J. Alumets, R. Hakanson, F. Sundler and J. Thorell printed their findings in Nature, a British publication. I found a condensed version of their study in the New York Times.
According to their findings, “earthworms produce two kinds of chemicals, ‘enkephalins and beta endorphins,’ which have been identified in human beings as similar to opiates in their ability to affect sensations of pleasure and pain. The production of these substances by an animal is believed to help the animal endure pain.”
Furthermore, sayeth the Times, “past studies by other scientists had suggested invertebrates such as earthworms do not produce ‘enkephalins or endorphins.’ The presumption from this was that since there are no self-produced opiates in invertebrates, they probably do not feel pain.

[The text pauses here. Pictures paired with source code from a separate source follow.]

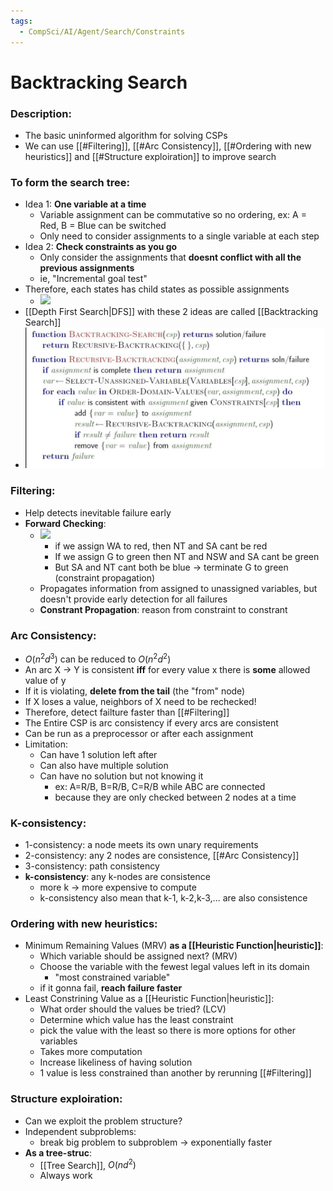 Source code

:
 ```yaml
---
tags:
  - CompSci/AI/Agent/Search/Constraints
---
```

# Backtracking Search
### Description:
- The basic uninformed algorithm for solving CSPs
- We can use [[#Filtering]], [[#Arc Consistency]], [[#Ordering with new heuristics]] and [[#Structure exploiration]] to improve search
### To form the search tree:
- Idea 1: **One variable at a time**
	- Variable assignment can be commutative so no ordering, ex: A = Red, B = Blue can be switched
	- Only need to consider assignments to a single variable at each step
- Idea 2: **Check constraints as you go**
	- Only consider the assignments that **doesnt conflict with all the previous assignments**
	- ie, "Incremental goal test"
- Therefore, each states has child states as possible assignments
	- ![](https://slideplayer.com/slide/10791455/38/images/20/Backtracking+example+Part+of+the+search+tree+generated+by+simple+backtracking+for+the+map-coloring+problem..jpg)
- [[Depth First Search|DFS]] with these 2 ideas are called [[Backtracking Search]]
- ![](backtrack.png)

### Filtering:
- Help detects inevitable failure early
- **Forward Checking**:
	- ![](https://slideplayer.com/slide/8968662/27/images/32/Early+detection+of+failure%3A+Forward+checking.jpg)
		- if we assign WA to red, then NT and SA cant be red
		- If we assign G to green then NT and NSW and SA cant be green
		- But SA and NT cant both be blue -> terminate G to green (constraint propagation)
	- Propagates information from assigned to unassigned variables, but doesn't provide early detection for all failures
	- **Constrant Propagation**: reason from constraint to constrant
### Arc Consistency:
- $O(n^2d^3)$ can be reduced to $O(n^2d^2)$
- An arc X → Y is consistent **iff** for every value x there is **some** allowed value of y
- If it is violating, **delete from the tail** (the "from" node)
- If X loses a value, neighbors of X need to be rechecked!
- Therefore, detect failture faster than [[#Filtering]]
- The Entire CSP is arc consistency if every arcs are consistent
- Can be run as a preprocessor or after each assignment  
- Limitation:
	- Can have 1 solution left after
	- Can also have multiple solution
	- Can have no solution but not knowing it
		- ex: A=R/B, B=R/B, C=R/B while ABC are connected
		- because they are only checked between 2 nodes at a time
### K-consistency:
- 1-consistency: a node meets its own unary requirements
- 2-consistency: any 2 nodes are consistence, [[#Arc Consistency]]
- 3-consistency: path consistency
- **k-consistency**: any k-nodes are consistence
	- more k -> more expensive to compute
	- k-consistency also mean that k-1, k-2,k-3,... are also consistence
### Ordering with new heuristics:
- Minimum Remaining Values (MRV) **as a [[Heuristic Function|heuristic]]**:
	- Which variable should be assigned next? (MRV)
	- Choose the variable with the fewest legal values left in its domain
		- "most constrained variable"
	- if it gonna fail, **reach failure faster**
- Least Constrining Value as a [[Heuristic Function|heuristic]]:
	- What order should the values be tried? (LCV)
	- Determine which value has the least constraint
	- pick the value with the least so there is more options for other variables
	- Takes more computation
	- Increase likeliness of having solution
	- 1 value is less constrained than another by rerunning [[#Filtering]] 
### Structure exploiration:
- Can we exploit the problem structure?
- Independent subproblems:
	- break big problem to subproblem -> exponentially faster
- **As a tree-struc**:
	- [[Tree Search]], $O(nd^2)$
	- Always work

The Swedish team reported these substances are not only present, but are localized in “immunoreactive” nerves in the cerebral ganglion—the earthworm’s equivalent of a brain.

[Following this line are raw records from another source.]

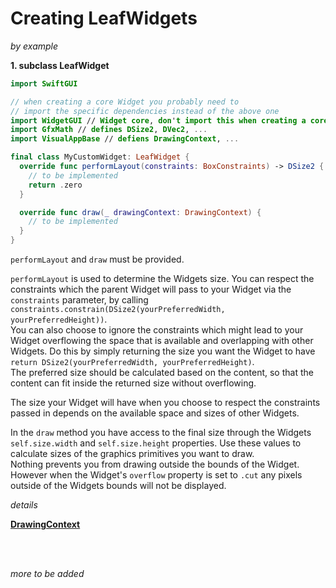 # Creating LeafWidgets

*by example*

**1\. subclass LeafWidget**

```swift
import SwiftGUI

// when creating a core Widget you probably need to
// import the specific dependencies instead of the above one
import WidgetGUI // Widget core, don't import this when creating a core Widget
import GfxMath // defines DSize2, DVec2, ...
import VisualAppBase // defiens DrawingContext, ...

final class MyCustomWidget: LeafWidget {
  override func performLayout(constraints: BoxConstraints) -> DSize2 {
    // to be implemented
    return .zero
  }

  override func draw(_ drawingContext: DrawingContext) {
    // to be implemented
  }
}
```

`performLayout` and `draw` must be provided.

`performLayout` is used to determine the Widgets size.
You can respect the constraints which the parent Widget will pass to your Widget via the `constraints` parameter, by calling `constraints.constrain(DSize2(yourPreferredWidth, yourPreferredHeight))`.<br>
You can also choose to ignore the constraints which might lead to your Widget overflowing the space that is available and overlapping with other Widgets. Do this by simply returning the size you want the Widget to have `return DSize2(yourPreferredWidth, yourPreferredHeight)`.<br>
The preferred size should be calculated based on the content, so that the content can fit inside the returned size without overflowing.

The size your Widget will have when you choose to respect the constraints passed in depends on the available space and sizes of other Widgets.

In the `draw` method you have access to the final size through the Widgets `self.size.width` and `self.size.height` properties. Use these values to calculate sizes of the graphics primitives you want to draw.<br>
Nothing prevents you from drawing outside the bounds of the Widget. However when the Widget's `overflow` property is set to `.cut` any pixels outside of the Widgets bounds will not be displayed.

*details*

[**DrawingContext**](DrawingContext.md)

<br><br>

*more to be added*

“Researchers did not speculate on the nature or intensity of pain earthworms may feel but concluded that in terms of their nervous systems, humans are not as distant from the earthworm as once believed.”
Wow. Opiates in Swedish worms? Pain and pleasure? Sounds like something for the vice squad, if you ask me. But it did get me to thinking:
Will we soon see picket lines at the bait shop?
Must we file an environmental impact statement before digging in the garden for red wigglers?
What about crickets, leeches, grubs, grasshoppers and other common live baits which find themselves in the unsettling position of straddling a No. 6 Eagle Claw hook? And if being impaled weren’t bad enough, what happens when the worm, cricket, et al, is coated with a squirt of chewing tobacco juice—“for good luck”—and then swallowed, viciously, into the maw of a bluegill?
Conversely, are we to assume canned corn, cheese, doughballs and marshmallows are viable alternatives for the humane angler?
The mind boggles. Frankly, I need to go off somewhere by myself and think about this theory for a while. Perhaps I shall go fishing.
Yes, that’s exactly what I shall do! Go fishing—with artificial lures, of course. And if I have a less-than-meaningful experience with mosquitoes, I shall try to refrain from slapping.